A ruling by the 7th Circuit Court of Appeals in Chicago reopens the question of whether the 1964 Civil Rights Act’s protections apply to LGBT workers in the same way they bar discrimination based on someone’s race, religion or national origin.
The immediate impact of the 7th Circuit’s decision Tuesday is that employers in Illinois, Indiana and Wisconsin — the states under the court’s jurisdiction — would be breaking federal law by showing bias against gay, lesbian, bisexual and transgender employees.
But because the ruling conflicts with all the others made by federal appellate courts since the 1970s, the U.S. Supreme Court may ultimately have to decide whether to uphold the Chicago ruling as national precedent or strike it down as judicial overreach.
Here’s a look at how that might happen on a court currently operating with eight justices pending the Senate confirmation of President Donald Trump’s nominee, Neil Gorsuch:
Eleven 7th Circuit judges heard arguments in November in a lawsuit by Indiana teacher Kimberly Hively, who alleged that Ivy Tech Community College in South Bend didn’t hire her full time because she is a lesbian.
After deliberating for four months, the court ruled decisively — 8 to 3 — that the 53-year-old law most closely associated with prohibitions on racial discrimination also barred discrimination against LGBT workers.
In the past four decades, nine other federal appellate courts nationwide heard similar cases and invariably reached conclusions opposite to the Chicago-based court.
The issue largely hinges on one word in Title VII of the Civil Rights Act: “Sex.” That’s the relevant section outlawing discrimination based on race, color, religion, national origin or sex.
Previous decisions concluded lawmakers in 1964 clearly intended for “sex” to refer only to whether someone was male or female.

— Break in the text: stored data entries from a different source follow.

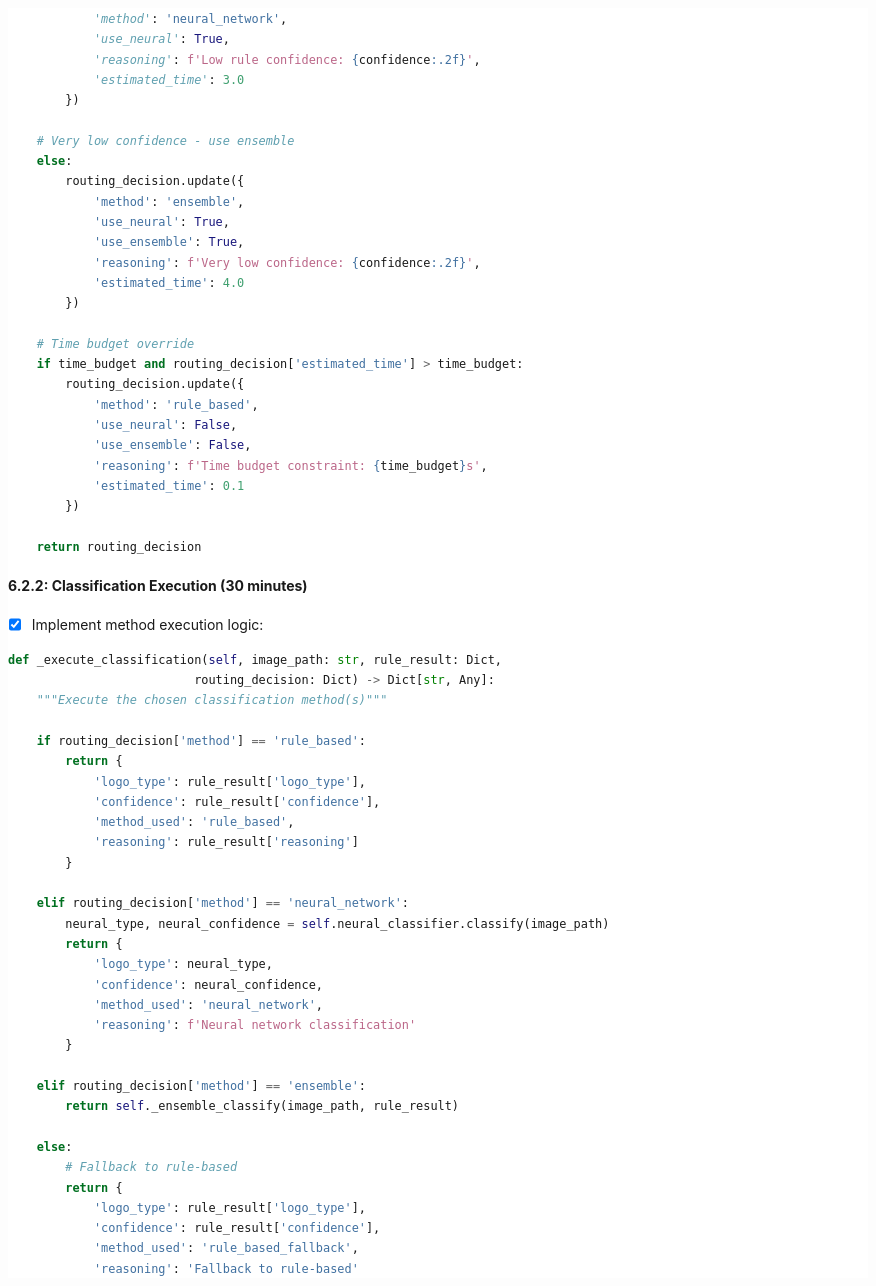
 ```python
            'method': 'neural_network',
            'use_neural': True,
            'reasoning': f'Low rule confidence: {confidence:.2f}',
            'estimated_time': 3.0
        })

    # Very low confidence - use ensemble
    else:
        routing_decision.update({
            'method': 'ensemble',
            'use_neural': True,
            'use_ensemble': True,
            'reasoning': f'Very low confidence: {confidence:.2f}',
            'estimated_time': 4.0
        })

    # Time budget override
    if time_budget and routing_decision['estimated_time'] > time_budget:
        routing_decision.update({
            'method': 'rule_based',
            'use_neural': False,
            'use_ensemble': False,
            'reasoning': f'Time budget constraint: {time_budget}s',
            'estimated_time': 0.1
        })

    return routing_decision
```

#### **6.2.2: Classification Execution** (30 minutes)
- [x] Implement method execution logic:

```python
def _execute_classification(self, image_path: str, rule_result: Dict,
                          routing_decision: Dict) -> Dict[str, Any]:
    """Execute the chosen classification method(s)"""

    if routing_decision['method'] == 'rule_based':
        return {
            'logo_type': rule_result['logo_type'],
            'confidence': rule_result['confidence'],
            'method_used': 'rule_based',
            'reasoning': rule_result['reasoning']
        }

    elif routing_decision['method'] == 'neural_network':
        neural_type, neural_confidence = self.neural_classifier.classify(image_path)
        return {
            'logo_type': neural_type,
            'confidence': neural_confidence,
            'method_used': 'neural_network',
            'reasoning': f'Neural network classification'
        }

    elif routing_decision['method'] == 'ensemble':
        return self._ensemble_classify(image_path, rule_result)

    else:
        # Fallback to rule-based
        return {
            'logo_type': rule_result['logo_type'],
            'confidence': rule_result['confidence'],
            'method_used': 'rule_based_fallback',
            'reasoning': 'Fallback to rule-based'
```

But the 7th Circuit found the word “sex” can just as well mean “sexual orientation.”
In an opinion concurring with the majority, Judge Richard Posner wrote that changing norms call for a change in interpretation.
“We understand the words of Title VII differently, not because we’re smarter than the statute’s framers and ratifiers but because we live in a different era, a different culture,” Posner wrote.
Road to the high court
The Supreme Court typically agrees to take up an issue when it sees judicial discord between the nation’s 13 U.S. circuit courts. Now that the 7th Circuit’s interpretation of the Civil Rights Act stands alone, the odds improve that the Supreme Court will take it on one day.
The more immediate ripple effect of the 7th Circuit ruling will be on other U.S. courts of appeal, explained Greg Nevins, of Lambda Legal, which brought the case on behalf of Hively.
When similar cases come before them, they’ll have to account for findings of the 7th Circuit, which Nevins said is well-respected for the intellectual rigor of its judges and so has tremendous influence on other courts.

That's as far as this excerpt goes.